Problem description
Copy every line from the records below that holds the word "where".

Input data
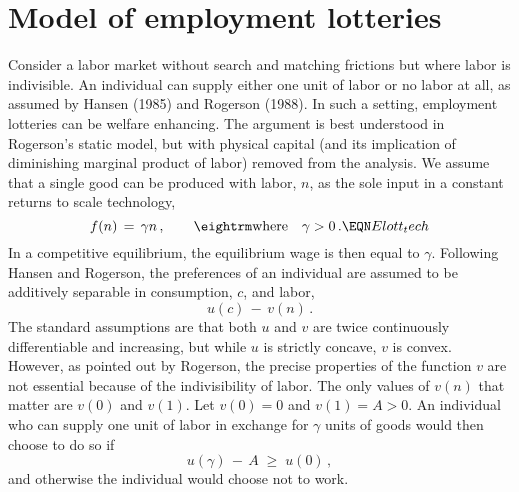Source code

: \section{Model of employment lotteries}\label{Empl_lottery}%
Consider a labor market without search and matching frictions but
where labor is indivisible. An individual can supply either
one unit of labor or no labor at all, as assumed by Hansen (1985)
and Rogerson (1988).
%
In such a setting, employment lotteries can
be welfare enhancing. The argument is best understood in
Rogerson's static model, but with physical capital (and its
implication of diminishing marginal product of labor)
removed from the analysis.  We assume that a single good
can be produced with labor, $n$, as the sole input in a
constant returns to scale technology,
$$
f(n) \,=\, \gamma n\,,  \qquad \hbox{\rm where} \quad \gamma >0\,.  \EQN Elott_tech
$$
In a competitive equilibrium, the equilibrium wage is then equal to
$\gamma$.
Following Hansen and Rogerson, the preferences of an individual
are assumed to be additively separable in consumption, $c$, and labor,
$$
u(c) \,-\, v(n)\,.
$$
The standard assumptions are that both $u$ and $v$ are twice continuously
differentiable and increasing, but while $u$ is strictly concave,
$v$ is convex. However, as pointed out by Rogerson, the precise
properties of the function $v$ are not essential because of the
indivisibility of labor. The only values of $v(n)$ that matter
are $v(0)$ and $v(1)$. Let $v(0)=0$
and $v(1)=A>0$. An individual who can supply one unit of labor
in exchange for $\gamma$ units of goods would then choose to do
so if
$$
u(\gamma) \,-\, A \;\geq\; u(0)\,,
$$
and otherwise the individual would choose not to work.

Written reply
where labor is indivisible. An individual can supply either
f(n) \,=\, \gamma n\,,  \qquad \hbox{\rm where} \quad \gamma >0\,.  \EQN Elott_tech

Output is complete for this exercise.